Source texts of formatted documents
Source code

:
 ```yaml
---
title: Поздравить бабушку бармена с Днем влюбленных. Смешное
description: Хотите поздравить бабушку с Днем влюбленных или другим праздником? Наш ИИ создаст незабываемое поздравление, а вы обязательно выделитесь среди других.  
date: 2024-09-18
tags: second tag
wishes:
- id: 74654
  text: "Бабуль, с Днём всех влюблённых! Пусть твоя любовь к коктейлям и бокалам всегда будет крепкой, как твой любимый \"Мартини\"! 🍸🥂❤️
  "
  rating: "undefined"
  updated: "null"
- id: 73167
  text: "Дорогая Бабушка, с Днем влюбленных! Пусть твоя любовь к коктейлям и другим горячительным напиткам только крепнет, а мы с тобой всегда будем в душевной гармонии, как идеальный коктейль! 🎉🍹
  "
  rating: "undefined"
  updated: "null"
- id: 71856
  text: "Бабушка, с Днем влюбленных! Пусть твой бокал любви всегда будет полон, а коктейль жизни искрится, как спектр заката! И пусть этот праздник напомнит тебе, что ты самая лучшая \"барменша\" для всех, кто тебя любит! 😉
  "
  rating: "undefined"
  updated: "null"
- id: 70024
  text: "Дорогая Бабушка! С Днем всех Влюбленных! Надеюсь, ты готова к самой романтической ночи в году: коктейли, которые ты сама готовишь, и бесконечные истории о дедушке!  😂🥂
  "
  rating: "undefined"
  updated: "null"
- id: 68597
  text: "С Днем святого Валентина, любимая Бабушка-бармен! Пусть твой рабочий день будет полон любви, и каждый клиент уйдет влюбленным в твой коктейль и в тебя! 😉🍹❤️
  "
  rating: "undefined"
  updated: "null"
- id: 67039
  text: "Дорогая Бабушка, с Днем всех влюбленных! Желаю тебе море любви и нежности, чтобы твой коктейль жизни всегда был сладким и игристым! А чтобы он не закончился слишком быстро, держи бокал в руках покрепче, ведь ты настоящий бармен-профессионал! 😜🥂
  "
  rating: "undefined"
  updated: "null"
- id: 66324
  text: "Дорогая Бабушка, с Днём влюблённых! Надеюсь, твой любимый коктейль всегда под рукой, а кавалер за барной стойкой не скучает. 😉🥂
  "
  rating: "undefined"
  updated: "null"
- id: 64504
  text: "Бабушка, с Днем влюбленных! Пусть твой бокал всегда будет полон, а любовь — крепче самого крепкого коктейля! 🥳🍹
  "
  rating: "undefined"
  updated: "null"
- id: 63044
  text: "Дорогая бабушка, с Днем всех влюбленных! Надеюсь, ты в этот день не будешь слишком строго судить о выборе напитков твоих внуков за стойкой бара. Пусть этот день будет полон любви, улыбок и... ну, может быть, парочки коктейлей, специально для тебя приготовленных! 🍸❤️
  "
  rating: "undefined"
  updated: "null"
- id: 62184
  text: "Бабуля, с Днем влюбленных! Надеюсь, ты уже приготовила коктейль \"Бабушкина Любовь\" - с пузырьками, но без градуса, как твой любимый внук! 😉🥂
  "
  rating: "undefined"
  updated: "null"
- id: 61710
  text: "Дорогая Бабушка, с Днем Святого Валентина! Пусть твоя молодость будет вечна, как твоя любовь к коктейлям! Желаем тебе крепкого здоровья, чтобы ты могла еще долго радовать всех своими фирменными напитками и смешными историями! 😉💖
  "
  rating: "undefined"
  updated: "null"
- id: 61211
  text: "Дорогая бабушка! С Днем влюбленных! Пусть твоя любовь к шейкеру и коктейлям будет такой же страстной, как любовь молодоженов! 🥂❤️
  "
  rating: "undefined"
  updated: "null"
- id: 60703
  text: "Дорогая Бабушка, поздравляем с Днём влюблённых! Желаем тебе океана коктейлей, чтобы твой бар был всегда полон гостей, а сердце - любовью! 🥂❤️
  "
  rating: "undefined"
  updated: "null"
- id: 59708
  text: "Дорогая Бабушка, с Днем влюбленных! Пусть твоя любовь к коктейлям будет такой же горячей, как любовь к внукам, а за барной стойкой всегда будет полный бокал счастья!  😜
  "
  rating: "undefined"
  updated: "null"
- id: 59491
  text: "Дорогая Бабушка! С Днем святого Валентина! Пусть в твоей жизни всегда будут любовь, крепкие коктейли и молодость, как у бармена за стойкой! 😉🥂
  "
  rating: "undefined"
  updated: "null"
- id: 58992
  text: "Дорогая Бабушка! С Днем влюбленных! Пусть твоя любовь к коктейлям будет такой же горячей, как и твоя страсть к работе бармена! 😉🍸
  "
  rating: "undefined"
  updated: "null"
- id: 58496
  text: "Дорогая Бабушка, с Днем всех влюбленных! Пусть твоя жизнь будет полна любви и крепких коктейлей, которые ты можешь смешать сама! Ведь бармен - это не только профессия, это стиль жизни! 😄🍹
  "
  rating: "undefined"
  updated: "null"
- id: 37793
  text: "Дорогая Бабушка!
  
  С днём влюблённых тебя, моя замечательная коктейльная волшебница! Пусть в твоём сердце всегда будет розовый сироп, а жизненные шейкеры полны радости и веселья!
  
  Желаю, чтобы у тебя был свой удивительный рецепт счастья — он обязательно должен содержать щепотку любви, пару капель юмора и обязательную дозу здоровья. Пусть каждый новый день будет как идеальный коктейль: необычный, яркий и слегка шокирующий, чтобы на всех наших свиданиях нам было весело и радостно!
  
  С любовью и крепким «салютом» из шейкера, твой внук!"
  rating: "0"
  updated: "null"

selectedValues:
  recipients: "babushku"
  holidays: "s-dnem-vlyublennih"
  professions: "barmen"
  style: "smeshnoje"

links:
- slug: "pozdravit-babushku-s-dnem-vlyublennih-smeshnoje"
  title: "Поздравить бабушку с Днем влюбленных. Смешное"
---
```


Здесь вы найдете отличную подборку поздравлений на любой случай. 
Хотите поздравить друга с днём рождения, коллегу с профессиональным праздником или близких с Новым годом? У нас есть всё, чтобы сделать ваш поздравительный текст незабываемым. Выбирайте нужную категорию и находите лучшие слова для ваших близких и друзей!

### TASK DIRECTIONS
Take the records and restate them word for word.

### WRITTEN REPLY
Source code

:
 ```yaml
---
title: Поздравить бабушку бармена с Днем влюбленных. Смешное
description: Хотите поздравить бабушку с Днем влюбленных или другим праздником? Наш ИИ создаст незабываемое поздравление, а вы обязательно выделитесь среди других.  
date: 2024-09-18
tags: second tag
wishes:
- id: 74654
  text: "Бабуль, с Днём всех влюблённых! Пусть твоя любовь к коктейлям и бокалам всегда будет крепкой, как твой любимый \"Мартини\"! 🍸🥂❤️
  "
  rating: "undefined"
  updated: "null"
- id: 73167
  text: "Дорогая Бабушка, с Днем влюбленных! Пусть твоя любовь к коктейлям и другим горячительным напиткам только крепнет, а мы с тобой всегда будем в душевной гармонии, как идеальный коктейль! 🎉🍹
  "
  rating: "undefined"
  updated: "null"
- id: 71856
  text: "Бабушка, с Днем влюбленных! Пусть твой бокал любви всегда будет полон, а коктейль жизни искрится, как спектр заката! И пусть этот праздник напомнит тебе, что ты самая лучшая \"барменша\" для всех, кто тебя любит! 😉
  "
  rating: "undefined"
  updated: "null"
- id: 70024
  text: "Дорогая Бабушка! С Днем всех Влюбленных! Надеюсь, ты готова к самой романтической ночи в году: коктейли, которые ты сама готовишь, и бесконечные истории о дедушке!  😂🥂
  "
  rating: "undefined"
  updated: "null"
- id: 68597
  text: "С Днем святого Валентина, любимая Бабушка-бармен! Пусть твой рабочий день будет полон любви, и каждый клиент уйдет влюбленным в твой коктейль и в тебя! 😉🍹❤️
  "
  rating: "undefined"
  updated: "null"
- id: 67039
  text: "Дорогая Бабушка, с Днем всех влюбленных! Желаю тебе море любви и нежности, чтобы твой коктейль жизни всегда был сладким и игристым! А чтобы он не закончился слишком быстро, держи бокал в руках покрепче, ведь ты настоящий бармен-профессионал! 😜🥂
  "
  rating: "undefined"
  updated: "null"
- id: 66324
  text: "Дорогая Бабушка, с Днём влюблённых! Надеюсь, твой любимый коктейль всегда под рукой, а кавалер за барной стойкой не скучает. 😉🥂
  "
  rating: "undefined"
  updated: "null"
- id: 64504
  text: "Бабушка, с Днем влюбленных! Пусть твой бокал всегда будет полон, а любовь — крепче самого крепкого коктейля! 🥳🍹
  "
  rating: "undefined"
  updated: "null"
- id: 63044
  text: "Дорогая бабушка, с Днем всех влюбленных! Надеюсь, ты в этот день не будешь слишком строго судить о выборе напитков твоих внуков за стойкой бара. Пусть этот день будет полон любви, улыбок и... ну, может быть, парочки коктейлей, специально для тебя приготовленных! 🍸❤️
  "
  rating: "undefined"
  updated: "null"
- id: 62184
  text: "Бабуля, с Днем влюбленных! Надеюсь, ты уже приготовила коктейль \"Бабушкина Любовь\" - с пузырьками, но без градуса, как твой любимый внук! 😉🥂
  "
  rating: "undefined"
  updated: "null"
- id: 61710
  text: "Дорогая Бабушка, с Днем Святого Валентина! Пусть твоя молодость будет вечна, как твоя любовь к коктейлям! Желаем тебе крепкого здоровья, чтобы ты могла еще долго радовать всех своими фирменными напитками и смешными историями! 😉💖
  "
  rating: "undefined"
  updated: "null"
- id: 61211
  text: "Дорогая бабушка! С Днем влюбленных! Пусть твоя любовь к шейкеру и коктейлям будет такой же страстной, как любовь молодоженов! 🥂❤️
  "
  rating: "undefined"
  updated: "null"
- id: 60703
  text: "Дорогая Бабушка, поздравляем с Днём влюблённых! Желаем тебе океана коктейлей, чтобы твой бар был всегда полон гостей, а сердце - любовью! 🥂❤️
  "
  rating: "undefined"
  updated: "null"
- id: 59708
  text: "Дорогая Бабушка, с Днем влюбленных! Пусть твоя любовь к коктейлям будет такой же горячей, как любовь к внукам, а за барной стойкой всегда будет полный бокал счастья!  😜
  "
  rating: "undefined"
  updated: "null"
- id: 59491
  text: "Дорогая Бабушка! С Днем святого Валентина! Пусть в твоей жизни всегда будут любовь, крепкие коктейли и молодость, как у бармена за стойкой! 😉🥂
  "
  rating: "undefined"
  updated: "null"
- id: 58992
  text: "Дорогая Бабушка! С Днем влюбленных! Пусть твоя любовь к коктейлям будет такой же горячей, как и твоя страсть к работе бармена! 😉🍸
  "
  rating: "undefined"
  updated: "null"
- id: 58496
  text: "Дорогая Бабушка, с Днем всех влюбленных! Пусть твоя жизнь будет полна любви и крепких коктейлей, которые ты можешь смешать сама! Ведь бармен - это не только профессия, это стиль жизни! 😄🍹
  "
  rating: "undefined"
  updated: "null"
- id: 37793
  text: "Дорогая Бабушка!
  
  С днём влюблённых тебя, моя замечательная коктейльная волшебница! Пусть в твоём сердце всегда будет розовый сироп, а жизненные шейкеры полны радости и веселья!
  
  Желаю, чтобы у тебя был свой удивительный рецепт счастья — он обязательно должен содержать щепотку любви, пару капель юмора и обязательную дозу здоровья. Пусть каждый новый день будет как идеальный коктейль: необычный, яркий и слегка шокирующий, чтобы на всех наших свиданиях нам было весело и радостно!
  
  С любовью и крепким «салютом» из шейкера, твой внук!"
  rating: "0"
  updated: "null"

selectedValues:
  recipients: "babushku"
  holidays: "s-dnem-vlyublennih"
  professions: "barmen"
  style: "smeshnoje"

links:
- slug: "pozdravit-babushku-s-dnem-vlyublennih-smeshnoje"
  title: "Поздравить бабушку с Днем влюбленных. Смешное"
---
```


Здесь вы найдете отличную подборку поздравлений на любой случай. 
Хотите поздравить друга с днём рождения, коллегу с профессиональным праздником или близких с Новым годом? У нас есть всё, чтобы сделать ваш поздравительный текст незабываемым. Выбирайте нужную категорию и находите лучшие слова для ваших близких и друзей!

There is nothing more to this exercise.